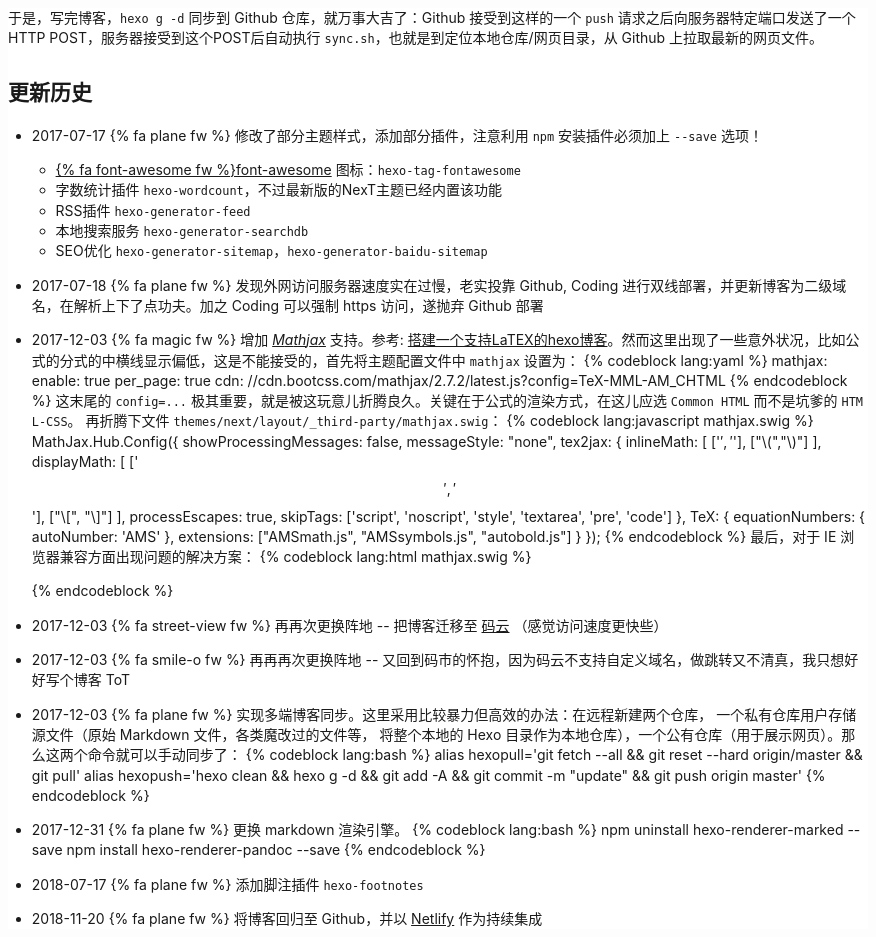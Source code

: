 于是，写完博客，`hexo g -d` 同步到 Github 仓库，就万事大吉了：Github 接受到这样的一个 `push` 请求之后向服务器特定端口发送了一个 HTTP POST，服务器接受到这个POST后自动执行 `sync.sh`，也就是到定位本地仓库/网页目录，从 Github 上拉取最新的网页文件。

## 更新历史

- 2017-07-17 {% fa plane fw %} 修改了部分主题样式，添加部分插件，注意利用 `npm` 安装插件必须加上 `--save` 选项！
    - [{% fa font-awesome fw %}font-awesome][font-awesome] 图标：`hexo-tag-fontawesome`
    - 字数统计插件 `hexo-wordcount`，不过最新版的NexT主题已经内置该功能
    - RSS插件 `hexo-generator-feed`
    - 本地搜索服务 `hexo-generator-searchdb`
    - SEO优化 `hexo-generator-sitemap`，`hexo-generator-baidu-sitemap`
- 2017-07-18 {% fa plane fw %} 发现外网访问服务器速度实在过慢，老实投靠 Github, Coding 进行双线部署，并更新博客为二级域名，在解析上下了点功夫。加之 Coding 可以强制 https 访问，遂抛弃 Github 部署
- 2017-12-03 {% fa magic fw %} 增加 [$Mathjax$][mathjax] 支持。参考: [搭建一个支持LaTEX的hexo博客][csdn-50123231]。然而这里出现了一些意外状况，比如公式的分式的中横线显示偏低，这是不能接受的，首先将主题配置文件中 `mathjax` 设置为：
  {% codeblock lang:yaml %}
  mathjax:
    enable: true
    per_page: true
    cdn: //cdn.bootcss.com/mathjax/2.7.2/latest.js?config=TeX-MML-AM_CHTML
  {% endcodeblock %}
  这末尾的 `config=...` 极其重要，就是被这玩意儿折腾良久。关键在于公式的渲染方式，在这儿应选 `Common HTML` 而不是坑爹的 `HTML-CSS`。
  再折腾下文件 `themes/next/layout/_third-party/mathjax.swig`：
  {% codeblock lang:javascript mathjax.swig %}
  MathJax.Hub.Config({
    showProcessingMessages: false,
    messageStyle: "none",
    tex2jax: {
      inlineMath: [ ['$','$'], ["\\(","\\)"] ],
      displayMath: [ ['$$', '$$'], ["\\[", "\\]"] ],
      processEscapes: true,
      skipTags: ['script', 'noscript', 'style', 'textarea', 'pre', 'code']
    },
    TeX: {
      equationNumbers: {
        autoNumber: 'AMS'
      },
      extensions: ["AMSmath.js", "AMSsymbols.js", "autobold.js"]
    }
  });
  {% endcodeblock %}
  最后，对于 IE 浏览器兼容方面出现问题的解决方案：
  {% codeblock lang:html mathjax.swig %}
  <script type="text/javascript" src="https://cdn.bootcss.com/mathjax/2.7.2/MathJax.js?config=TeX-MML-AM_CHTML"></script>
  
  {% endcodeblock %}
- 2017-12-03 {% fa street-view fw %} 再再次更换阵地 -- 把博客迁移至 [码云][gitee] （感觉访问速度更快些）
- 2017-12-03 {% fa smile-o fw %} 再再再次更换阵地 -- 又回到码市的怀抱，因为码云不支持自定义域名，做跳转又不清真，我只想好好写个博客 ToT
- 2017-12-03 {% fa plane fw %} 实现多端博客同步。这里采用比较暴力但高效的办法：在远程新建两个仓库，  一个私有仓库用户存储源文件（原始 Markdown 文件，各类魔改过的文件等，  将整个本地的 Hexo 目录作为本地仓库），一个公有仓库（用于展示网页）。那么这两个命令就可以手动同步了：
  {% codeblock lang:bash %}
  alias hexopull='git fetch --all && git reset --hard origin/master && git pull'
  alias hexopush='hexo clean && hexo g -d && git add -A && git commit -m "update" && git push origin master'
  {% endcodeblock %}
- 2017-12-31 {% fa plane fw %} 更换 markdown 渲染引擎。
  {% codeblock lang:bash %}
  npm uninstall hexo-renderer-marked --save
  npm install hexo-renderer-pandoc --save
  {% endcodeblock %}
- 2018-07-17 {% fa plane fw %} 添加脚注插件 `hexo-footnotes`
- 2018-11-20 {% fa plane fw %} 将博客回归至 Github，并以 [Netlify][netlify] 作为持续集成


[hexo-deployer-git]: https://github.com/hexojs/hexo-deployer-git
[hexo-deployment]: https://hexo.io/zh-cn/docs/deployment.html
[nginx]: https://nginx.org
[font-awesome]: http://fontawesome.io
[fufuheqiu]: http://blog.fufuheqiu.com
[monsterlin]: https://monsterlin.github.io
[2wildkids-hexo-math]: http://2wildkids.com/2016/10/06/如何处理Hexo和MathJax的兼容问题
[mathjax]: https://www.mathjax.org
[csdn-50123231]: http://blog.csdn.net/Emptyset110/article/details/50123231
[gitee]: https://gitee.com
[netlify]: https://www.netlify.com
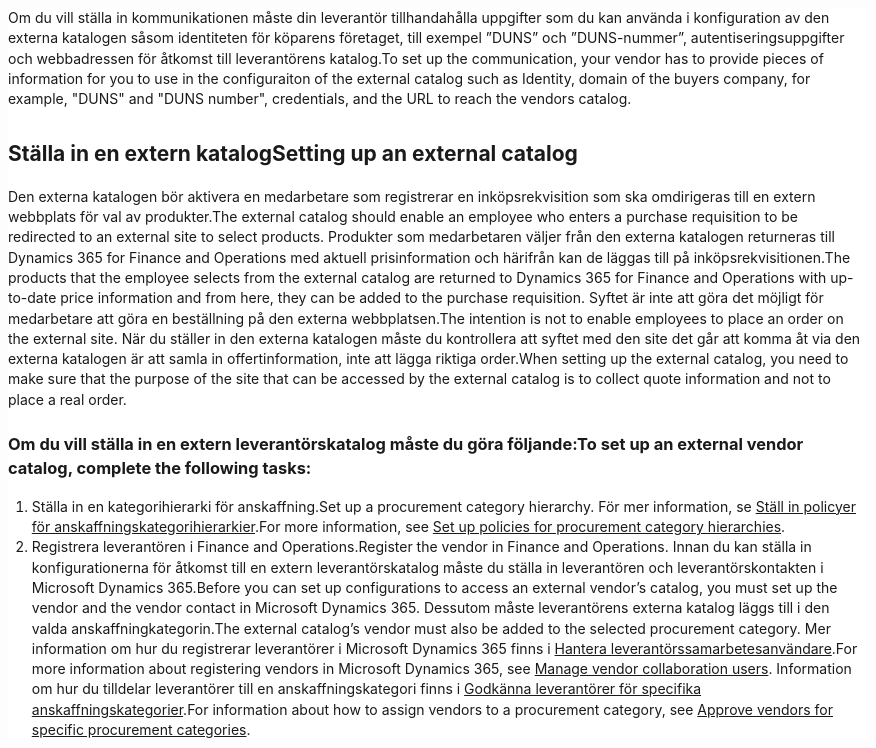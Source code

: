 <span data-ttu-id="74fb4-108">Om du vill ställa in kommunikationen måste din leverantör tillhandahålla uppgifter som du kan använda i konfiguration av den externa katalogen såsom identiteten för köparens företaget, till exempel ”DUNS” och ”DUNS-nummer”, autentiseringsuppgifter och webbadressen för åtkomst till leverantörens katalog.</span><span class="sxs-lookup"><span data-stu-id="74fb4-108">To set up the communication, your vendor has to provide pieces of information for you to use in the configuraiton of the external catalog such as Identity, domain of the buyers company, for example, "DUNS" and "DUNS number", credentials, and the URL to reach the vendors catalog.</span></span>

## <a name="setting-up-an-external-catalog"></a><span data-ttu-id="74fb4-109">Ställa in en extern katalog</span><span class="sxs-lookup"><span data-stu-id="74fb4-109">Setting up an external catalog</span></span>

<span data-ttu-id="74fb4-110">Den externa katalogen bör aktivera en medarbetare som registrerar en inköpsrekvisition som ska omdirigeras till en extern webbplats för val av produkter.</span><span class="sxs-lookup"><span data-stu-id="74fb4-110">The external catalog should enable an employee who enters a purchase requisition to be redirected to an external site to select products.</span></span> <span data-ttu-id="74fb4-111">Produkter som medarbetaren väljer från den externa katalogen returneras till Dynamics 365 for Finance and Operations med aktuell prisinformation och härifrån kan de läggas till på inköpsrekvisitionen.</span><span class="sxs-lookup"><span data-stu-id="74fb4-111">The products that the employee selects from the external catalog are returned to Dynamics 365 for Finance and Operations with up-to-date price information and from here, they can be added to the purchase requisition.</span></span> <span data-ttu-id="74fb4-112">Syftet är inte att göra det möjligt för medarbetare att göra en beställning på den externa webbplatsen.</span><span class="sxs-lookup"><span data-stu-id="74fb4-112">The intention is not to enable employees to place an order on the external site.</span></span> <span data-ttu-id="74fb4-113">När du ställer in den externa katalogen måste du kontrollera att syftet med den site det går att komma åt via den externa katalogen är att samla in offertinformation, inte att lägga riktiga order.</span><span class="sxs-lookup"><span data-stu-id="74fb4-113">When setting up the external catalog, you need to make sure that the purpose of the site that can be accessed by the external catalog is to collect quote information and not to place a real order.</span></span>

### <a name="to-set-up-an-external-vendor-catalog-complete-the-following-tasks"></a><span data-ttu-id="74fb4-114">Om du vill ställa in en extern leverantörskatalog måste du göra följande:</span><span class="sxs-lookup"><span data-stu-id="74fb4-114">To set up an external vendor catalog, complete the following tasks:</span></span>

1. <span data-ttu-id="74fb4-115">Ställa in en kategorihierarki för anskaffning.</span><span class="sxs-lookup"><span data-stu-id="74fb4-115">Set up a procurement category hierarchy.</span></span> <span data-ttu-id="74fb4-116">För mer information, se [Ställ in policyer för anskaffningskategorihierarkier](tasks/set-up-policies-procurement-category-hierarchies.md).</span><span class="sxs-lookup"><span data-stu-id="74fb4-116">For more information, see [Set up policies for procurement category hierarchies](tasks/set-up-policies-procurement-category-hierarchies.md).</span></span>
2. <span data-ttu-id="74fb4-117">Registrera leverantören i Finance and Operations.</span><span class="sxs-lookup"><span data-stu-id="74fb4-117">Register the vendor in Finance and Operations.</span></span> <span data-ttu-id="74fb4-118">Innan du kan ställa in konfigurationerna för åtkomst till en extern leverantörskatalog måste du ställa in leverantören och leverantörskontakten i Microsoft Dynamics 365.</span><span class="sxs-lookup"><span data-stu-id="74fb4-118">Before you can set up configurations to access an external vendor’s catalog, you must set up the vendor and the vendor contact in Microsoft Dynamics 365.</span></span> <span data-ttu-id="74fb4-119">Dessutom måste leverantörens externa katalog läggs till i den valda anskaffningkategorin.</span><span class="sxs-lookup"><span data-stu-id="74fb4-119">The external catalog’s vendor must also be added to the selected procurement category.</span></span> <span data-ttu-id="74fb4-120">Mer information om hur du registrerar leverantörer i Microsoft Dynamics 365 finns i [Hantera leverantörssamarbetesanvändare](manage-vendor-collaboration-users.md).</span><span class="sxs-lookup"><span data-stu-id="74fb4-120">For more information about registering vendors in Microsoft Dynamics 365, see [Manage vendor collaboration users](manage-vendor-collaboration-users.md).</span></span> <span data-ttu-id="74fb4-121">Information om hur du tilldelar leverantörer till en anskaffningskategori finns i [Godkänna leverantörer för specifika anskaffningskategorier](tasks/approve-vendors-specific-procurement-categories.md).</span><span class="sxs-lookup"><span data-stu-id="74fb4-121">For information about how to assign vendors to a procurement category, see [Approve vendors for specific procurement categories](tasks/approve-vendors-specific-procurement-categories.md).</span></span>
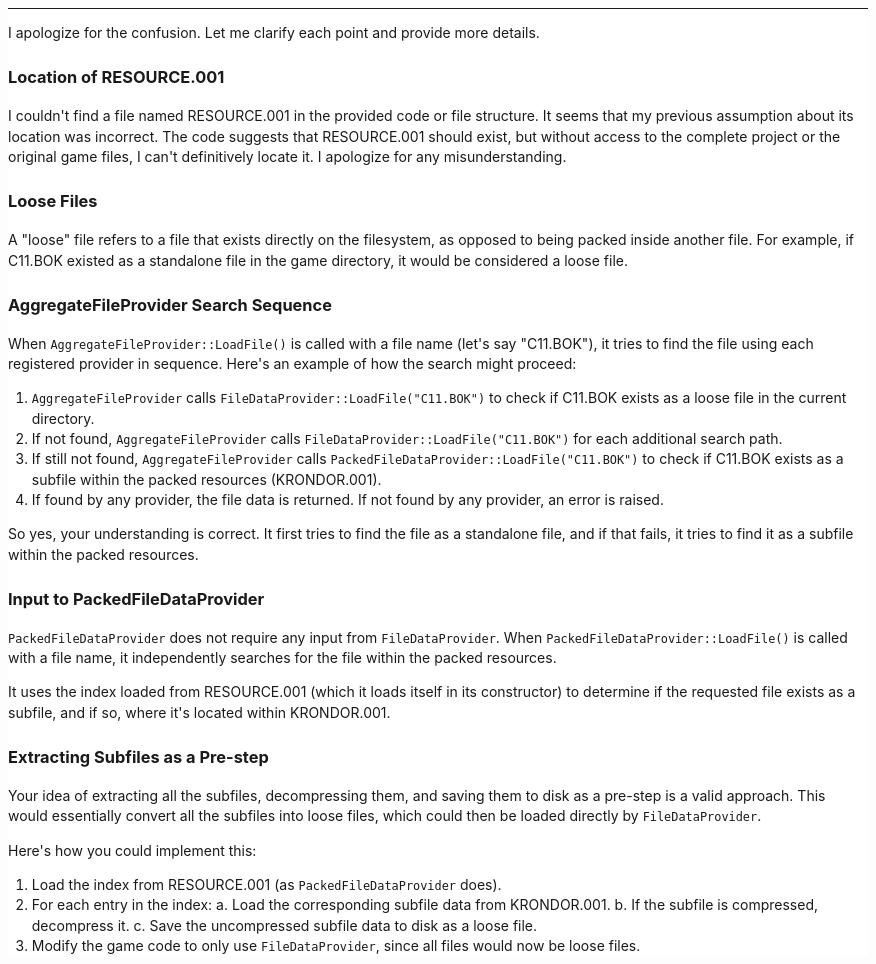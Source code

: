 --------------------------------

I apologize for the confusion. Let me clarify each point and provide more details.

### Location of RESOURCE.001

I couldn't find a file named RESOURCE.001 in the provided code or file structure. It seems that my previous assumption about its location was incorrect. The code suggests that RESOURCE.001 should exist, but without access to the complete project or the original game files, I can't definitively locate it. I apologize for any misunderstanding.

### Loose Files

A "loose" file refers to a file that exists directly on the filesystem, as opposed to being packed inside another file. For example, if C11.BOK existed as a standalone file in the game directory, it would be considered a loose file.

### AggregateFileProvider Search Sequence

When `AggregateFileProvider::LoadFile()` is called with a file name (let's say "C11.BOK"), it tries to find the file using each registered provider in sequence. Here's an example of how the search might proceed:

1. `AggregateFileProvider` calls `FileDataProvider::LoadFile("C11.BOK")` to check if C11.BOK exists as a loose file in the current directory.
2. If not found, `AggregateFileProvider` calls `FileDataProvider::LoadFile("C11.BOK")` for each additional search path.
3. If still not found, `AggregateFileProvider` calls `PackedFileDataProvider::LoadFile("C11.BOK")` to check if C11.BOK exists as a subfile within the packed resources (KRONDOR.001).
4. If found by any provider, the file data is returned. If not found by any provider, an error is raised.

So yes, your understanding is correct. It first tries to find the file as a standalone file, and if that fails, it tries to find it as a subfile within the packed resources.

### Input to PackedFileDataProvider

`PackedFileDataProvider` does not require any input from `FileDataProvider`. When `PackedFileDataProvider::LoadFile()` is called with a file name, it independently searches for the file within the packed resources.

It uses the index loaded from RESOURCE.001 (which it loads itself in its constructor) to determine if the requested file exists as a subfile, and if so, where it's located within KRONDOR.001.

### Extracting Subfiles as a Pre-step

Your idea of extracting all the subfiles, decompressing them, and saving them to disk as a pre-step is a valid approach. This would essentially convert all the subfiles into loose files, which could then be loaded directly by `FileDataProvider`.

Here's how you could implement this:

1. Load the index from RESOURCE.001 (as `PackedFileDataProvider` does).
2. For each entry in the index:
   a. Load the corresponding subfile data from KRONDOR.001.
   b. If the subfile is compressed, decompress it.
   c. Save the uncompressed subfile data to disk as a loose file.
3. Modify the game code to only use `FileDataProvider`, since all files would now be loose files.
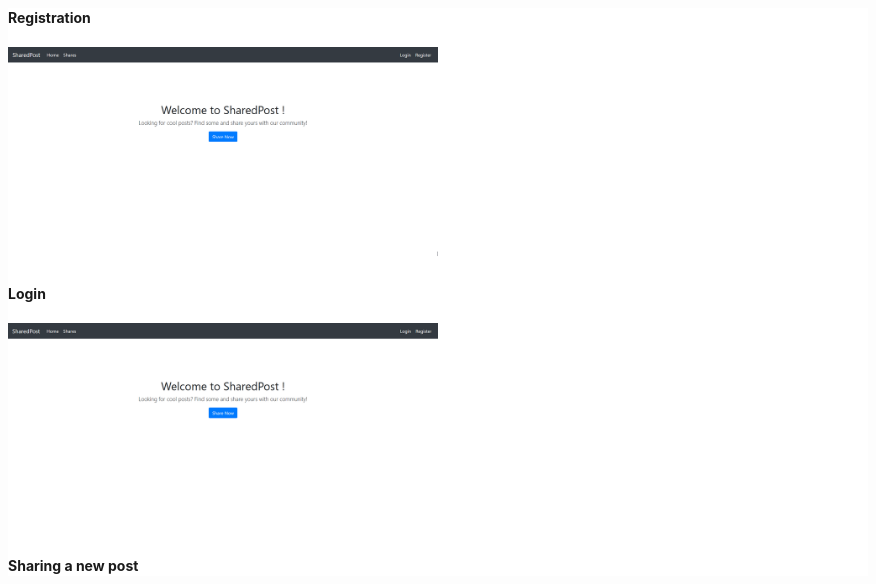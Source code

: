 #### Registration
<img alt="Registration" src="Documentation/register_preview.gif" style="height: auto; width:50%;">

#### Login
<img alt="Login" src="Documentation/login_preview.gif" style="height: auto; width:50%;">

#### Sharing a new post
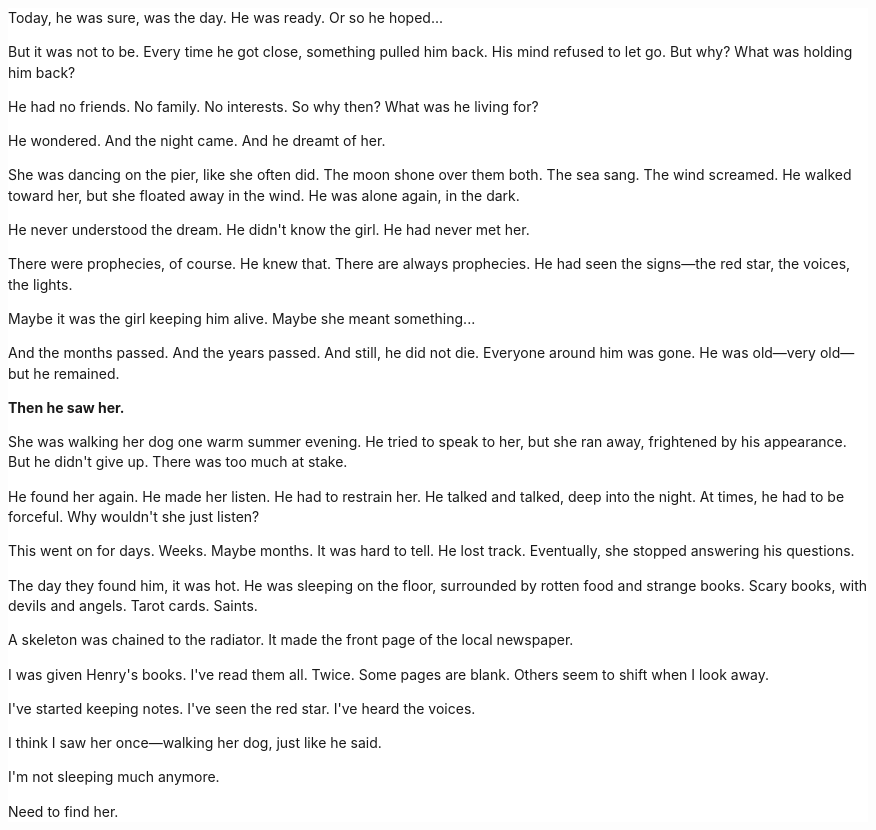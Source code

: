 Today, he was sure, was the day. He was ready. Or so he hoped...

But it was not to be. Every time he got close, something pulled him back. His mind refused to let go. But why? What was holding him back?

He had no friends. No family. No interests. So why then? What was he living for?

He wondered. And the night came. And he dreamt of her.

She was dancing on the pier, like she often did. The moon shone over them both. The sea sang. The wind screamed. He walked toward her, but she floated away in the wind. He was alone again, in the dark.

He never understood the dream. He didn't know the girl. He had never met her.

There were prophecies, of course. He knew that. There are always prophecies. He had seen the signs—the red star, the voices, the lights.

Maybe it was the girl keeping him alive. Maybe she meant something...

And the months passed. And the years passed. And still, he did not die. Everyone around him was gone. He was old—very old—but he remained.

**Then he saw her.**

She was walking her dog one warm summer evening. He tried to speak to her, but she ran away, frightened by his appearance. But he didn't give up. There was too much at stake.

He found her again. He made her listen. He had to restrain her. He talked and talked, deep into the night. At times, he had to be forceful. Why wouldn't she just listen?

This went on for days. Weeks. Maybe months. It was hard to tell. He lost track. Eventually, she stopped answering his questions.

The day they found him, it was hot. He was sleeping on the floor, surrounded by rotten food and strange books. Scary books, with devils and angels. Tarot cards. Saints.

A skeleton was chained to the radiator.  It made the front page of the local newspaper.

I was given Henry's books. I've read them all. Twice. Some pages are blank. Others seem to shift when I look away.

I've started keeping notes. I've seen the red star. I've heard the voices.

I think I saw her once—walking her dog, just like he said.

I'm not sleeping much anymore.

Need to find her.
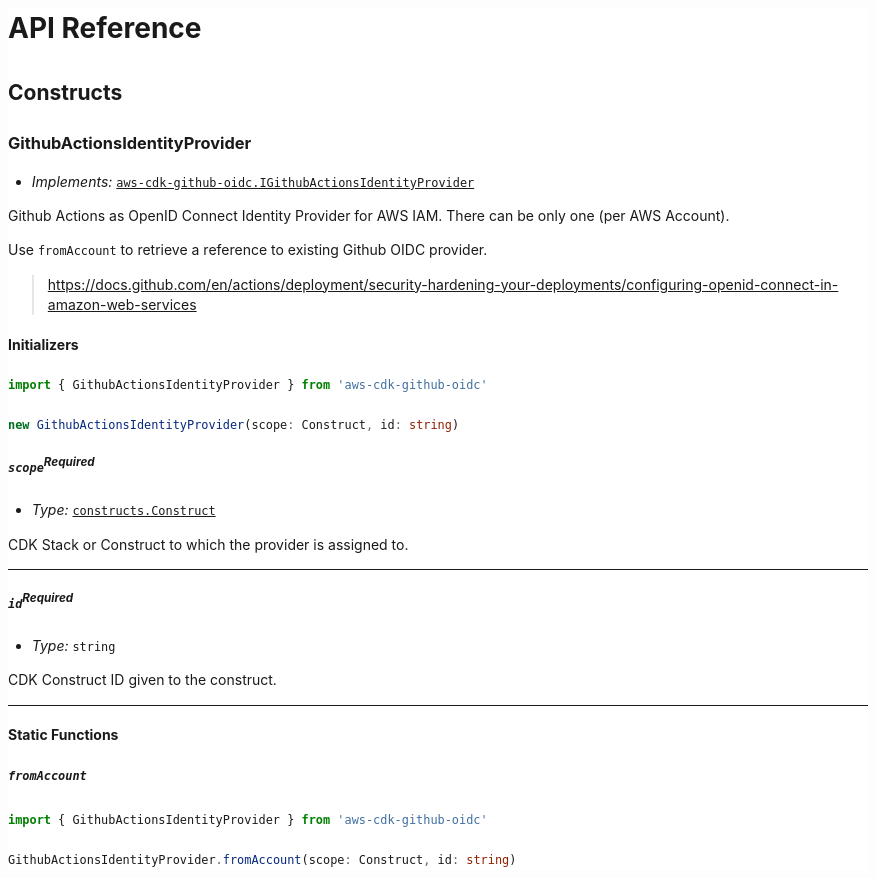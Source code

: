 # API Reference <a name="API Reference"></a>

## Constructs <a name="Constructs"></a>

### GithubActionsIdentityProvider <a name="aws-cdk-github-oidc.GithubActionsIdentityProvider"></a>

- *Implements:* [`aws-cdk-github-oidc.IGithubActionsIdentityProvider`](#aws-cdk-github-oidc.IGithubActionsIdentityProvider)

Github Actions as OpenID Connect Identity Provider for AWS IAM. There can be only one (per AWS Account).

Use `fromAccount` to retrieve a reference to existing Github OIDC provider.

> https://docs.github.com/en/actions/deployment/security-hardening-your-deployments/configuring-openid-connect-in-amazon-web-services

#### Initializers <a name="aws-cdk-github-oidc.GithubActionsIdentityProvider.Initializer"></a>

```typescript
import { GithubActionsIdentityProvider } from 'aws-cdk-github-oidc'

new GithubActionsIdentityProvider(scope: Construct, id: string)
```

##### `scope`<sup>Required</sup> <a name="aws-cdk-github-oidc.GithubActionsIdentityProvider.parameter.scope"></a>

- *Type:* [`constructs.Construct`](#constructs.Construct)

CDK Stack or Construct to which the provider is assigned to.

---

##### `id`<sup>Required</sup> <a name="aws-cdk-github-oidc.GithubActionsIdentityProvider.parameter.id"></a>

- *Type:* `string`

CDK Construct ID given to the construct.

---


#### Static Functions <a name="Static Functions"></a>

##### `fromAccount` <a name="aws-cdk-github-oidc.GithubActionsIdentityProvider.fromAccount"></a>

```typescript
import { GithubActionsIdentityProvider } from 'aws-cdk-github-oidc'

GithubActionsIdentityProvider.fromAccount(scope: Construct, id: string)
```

_What you need to do_
Take the entries above and copy out all lines with the string "width".

_Task answer_
<img alt="Registration" src="Documentation/register_preview.gif" style="height: auto; width:50%;">
<img alt="Login" src="Documentation/login_preview.gif" style="height: auto; width:50%;">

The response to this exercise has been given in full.